Whereas we found that grain yield and N uptake increased in N fertilized treatments but were unaffected by the addition of biochar, Zhang et al. (2012) observed that biochar amendment at 20–40 t ha−1 increased maize yield by 12–18%. However, biochar has also been found to decrease crop yield (Rajkovich et al. 2012) or have no effect on maize growth (Nguyen et al. 2016). The N immobilization has been suggested as an important mechanism for decreasing availability of N, since biochar tends to have high C/N ratios (> 25) (van Zwieten et al. 2010b), but this may not have been applied in this study because mean levels of soil NO3I and IONI in the NB3 and NB12 treatments were shown to be high. It is likely that the high application rate of N fertilizer masked the negative effects of N immobilization in the subsequent year (Liu et al. 2014). Major et al. (2010) found a 3-year increase in maize yield following a single application of 8–20 t ha−1 of biochar to an infertile soil, and Yamato et al. (2006) similarly found an increase in maize yield following biochar amendment of an infertile soil, but not in fertile soils. Thus, we postulate that, under biochar amendment, an increase in crop yields may be expected in infertile, nutrient-poor, or acid soils (Major et al. 2010; Jeffery et al. 2011; Liu et al. 2013), but not in fertile or alkaline soil (Tammeorg et al. 2014; Hagemann et al. 2017).

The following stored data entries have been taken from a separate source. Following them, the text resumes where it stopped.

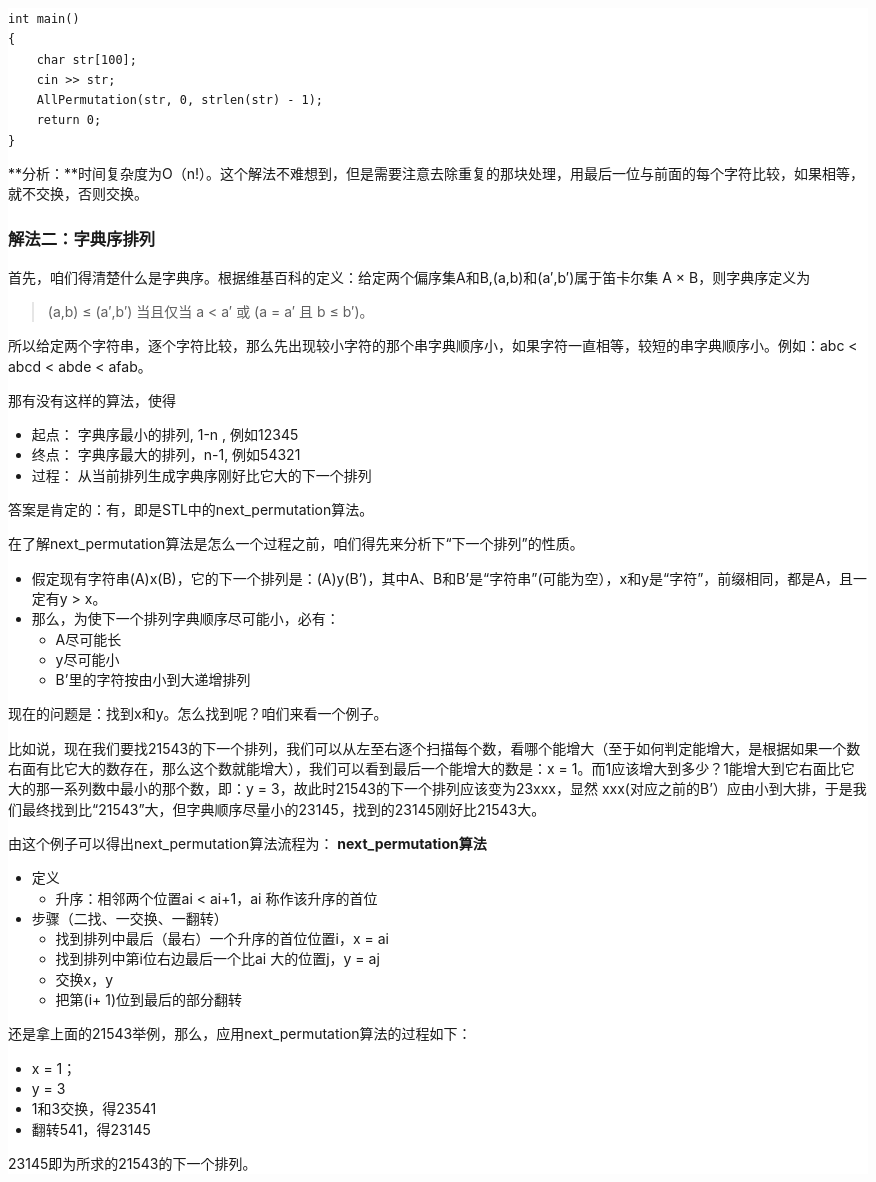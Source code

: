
 ```
int main()
{
	char str[100];
	cin >> str;
	AllPermutation(str, 0, strlen(str) - 1);
	return 0;
}
```
**分析：**时间复杂度为O（n!）。这个解法不难想到，但是需要注意去除重复的那块处理，用最后一位与前面的每个字符比较，如果相等，就不交换，否则交换。

### 解法二：字典序排列
首先，咱们得清楚什么是字典序。根据维基百科的定义：给定两个偏序集A和B,(a,b)和(a′,b′)属于笛卡尔集 A × B，则字典序定义为
> (a,b) ≤ (a′,b′) 当且仅当 a < a′ 或 (a = a′ 且 b ≤ b′)。

所以给定两个字符串，逐个字符比较，那么先出现较小字符的那个串字典顺序小，如果字符一直相等，较短的串字典顺序小。例如：abc < abcd < abde < afab。

那有没有这样的算法，使得
- 起点： 字典序最小的排列, 1-n , 例如12345
- 终点： 字典序最大的排列，n-1, 例如54321
- 过程： 从当前排列生成字典序刚好比它大的下一个排列

答案是肯定的：有，即是STL中的next_permutation算法。

在了解next_permutation算法是怎么一个过程之前，咱们得先来分析下“下一个排列”的性质。

- 假定现有字符串(A)x(B)，它的下一个排列是：(A)y(B’)，其中A、B和B’是“字符串”(可能为空），x和y是“字符”，前缀相同，都是A，且一定有y > x。
- 那么，为使下一个排列字典顺序尽可能小，必有：
  - A尽可能长
  - y尽可能小
  - B’里的字符按由小到大递增排列

现在的问题是：找到x和y。怎么找到呢？咱们来看一个例子。

比如说，现在我们要找21543的下一个排列，我们可以从左至右逐个扫描每个数，看哪个能增大（至于如何判定能增大，是根据如果一个数右面有比它大的数存在，那么这个数就能增大），我们可以看到最后一个能增大的数是：x = 1。而1应该增大到多少？1能增大到它右面比它大的那一系列数中最小的那个数，即：y = 3，故此时21543的下一个排列应该变为23xxx，显然 xxx(对应之前的B’）应由小到大排，于是我们最终找到比“21543”大，但字典顺序尽量小的23145，找到的23145刚好比21543大。

由这个例子可以得出next_permutation算法流程为：
**next_permutation算法**
- 定义
  - 升序：相邻两个位置ai < ai+1，ai 称作该升序的首位
- 步骤（二找、一交换、一翻转）
  - 找到排列中最后（最右）一个升序的首位位置i，x = ai
  - 找到排列中第i位右边最后一个比ai 大的位置j，y = aj
  - 交换x，y
  - 把第(i+ 1)位到最后的部分翻转

还是拿上面的21543举例，那么，应用next_permutation算法的过程如下：
- x = 1；
- y = 3
- 1和3交换，得23541
- 翻转541，得23145

23145即为所求的21543的下一个排列。
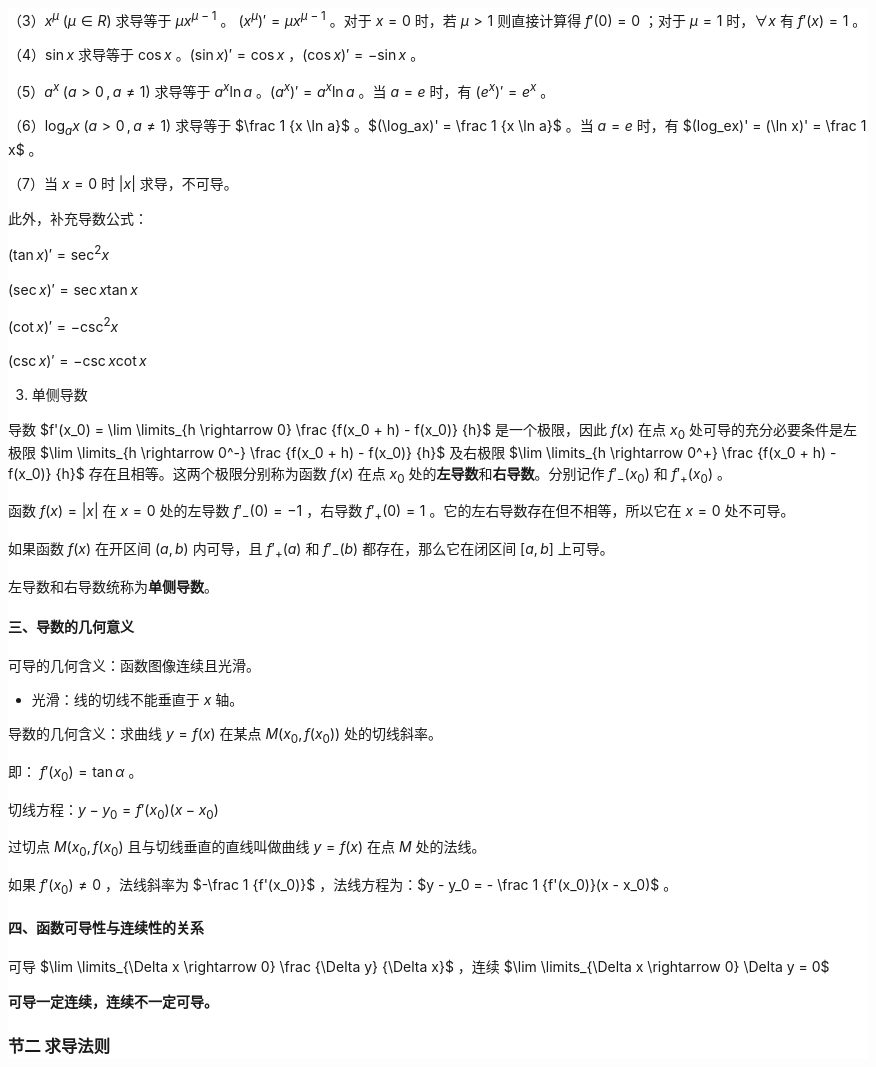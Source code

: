    （3）$x^\mu \; (\mu \in R)$ 求导等于 $\mu x^{\mu-1}$ 。 $(x^\mu)' = \mu x^{\mu - 1}$ 。对于 $x = 0$ 时，若 $\mu \gt 1$ 则直接计算得 $f'(0) = 0$ ；对于 $\mu = 1$ 时，$\forall x$ 有 $f'(x) = 1$ 。

   （4）$\sin x$ 求导等于 $\cos x$ 。$(\sin x)' = \cos x$ ，$(\cos x)' = - \sin x$ 。

   （5）$a^x \; (a \gt 0\,,\, a \not = 1)$ 求导等于 $a^x \ln a$ 。$(a^x)' = a^x \ln a$ 。当 $a = e$ 时，有 $(e^x)' = e^x$ 。

   （6）$\log_ax \; (a \gt 0 \,,\, a \not = 1)$ 求导等于 $\frac 1 {x \ln a}$ 。$(\log_ax)' = \frac 1 {x \ln a}$ 。当 $a = e$ 时，有 $(log_ex)' = (\ln x)' = \frac 1 x$ 。

   （7）当 $x = 0$ 时 $|x|$ 求导，不可导。

   此外，补充导数公式：

   $(\tan x)' = \sec^2x \;$

   $(\sec x)' = \sec x \tan x$

   $(\cot x)' = - \csc^2 x$

   $(\csc x)' = -\csc x \cot x$

3.  单侧导数

导数 $f'(x_0) = \lim \limits_{h \rightarrow 0} \frac {f(x_0 + h) - f(x_0)} {h}$ 是一个极限，因此 $f(x)$ 在点 $x_0$ 处可导的充分必要条件是左极限 $\lim \limits_{h \rightarrow 0^-} \frac {f(x_0 + h) - f(x_0)} {h}$ 及右极限 $\lim \limits_{h \rightarrow 0^+} \frac {f(x_0 + h) - f(x_0)} {h}$ 存在且相等。这两个极限分别称为函数 $f(x)$ 在点 $x_0$ 处的**左导数**和**右导数**。分别记作 $f'_-(x_0)$ 和 $f'_+(x_0)$ 。

函数 $f(x) = |x|$ 在 $x = 0$ 处的左导数 $f'_-(0) = -1$ ，右导数 $f'_+(0) = 1$ 。它的左右导数存在但不相等，所以它在 $x = 0$ 处不可导。

如果函数 $f(x)$ 在开区间 $(a,b)$ 内可导，且 $f'_+(a)$ 和 $f'_-(b)$ 都存在，那么它在闭区间 $[a,b]$ 上可导。

左导数和右导数统称为**单侧导数**。

#### 三、导数的几何意义

可导的几何含义：函数图像连续且光滑。

- 光滑：线的切线不能垂直于 $x$ 轴。

导数的几何含义：求曲线 $y = f(x)$ 在某点 $M(x_0,f(x_0))$ 处的切线斜率。

即： $f'(x_0) = \tan \alpha$ 。

切线方程：$y - y_0 = f'(x_0)(x - x_0)$ 

过切点 $M(x_0,f(x_0)$ 且与切线垂直的直线叫做曲线 $y = f(x)$ 在点 $M$ 处的法线。

如果 $f'(x_0) \not = 0$ ，法线斜率为 $-\frac 1 {f'(x_0)}$ ，法线方程为：$y - y_0 = - \frac 1 {f'(x_0)}(x - x_0)$ 。

#### 四、函数可导性与连续性的关系

可导 $\lim \limits_{\Delta x \rightarrow 0} \frac {\Delta y} {\Delta x}$ ，连续 $\lim \limits_{\Delta x \rightarrow 0} \Delta y = 0$ 

**可导一定连续，连续不一定可导。**



### 节二 求导法则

We found that crop grain yield and N uptake did not increase in the NI treatment, compared with the N treatment. Chatterjee et al. (2016) found a similar phenomenon, where the combined addition of nitrapyrin with urea had no effect on corn yield or NUE; however, nitrapyrin combined with urea had a greater effect on yield in a vegetable system and paddy soil by increasing NUE (Ma et al. 2013; Li et al. 2014). We found that aboveground biomass and N uptake were lower in the NB6I and NB12I treatments than in the NI treatment (Table 1), and since the application of nitrification inhibitors may cause retention of NH4+ and induce higher NH3 emissions in alkaline soils (Kim et al. 2012), the supply of N at the rapid crop growth stage may have been reduced (Ding et al. 2015).

In our study, yield-scaled N2O emissions ranged from 0.031 to 0.085 g N2O-N kg−1 grain, which was within the range reported by Venterea et al. (2011), but lower than that found in the study of Ma et al. (2013). The lowest yield-scaled and lowest cumulative N2O emissions were recorded in the NB12I treatment, suggesting that this treatment may offer the optimal mitigation of N2O emissions.

Conclusions

We found that irrigation prior to plowing reduced the levels of soil moisture following application of basal fertilizer, compared with irrigation following fertilizer application, and this approach mitigated more effectively N2O emissions than NO emissions. Although biochar decreased soil bulk density, there was no effect on both N2O and NO emissions, whereas application of the nitrification inhibitor mitigated NO emissions, but not N2O emissions. We suggest that the potential effects of amendment with biochar in the previous year and addition of nitrapyrin on mitigating N2O emissions were probably offset by the low levels of moisture in the experimental soils that suppressed soil denitrification. Both biochar and nitrapyrin did not show any significant effect on maize yields and the N uptake in plant. Overall, we suggest that the NB12I treatment could be used as a “win-win” strategy with more agricultural income for farmers and less N2O emission for the environment in the North China Plain.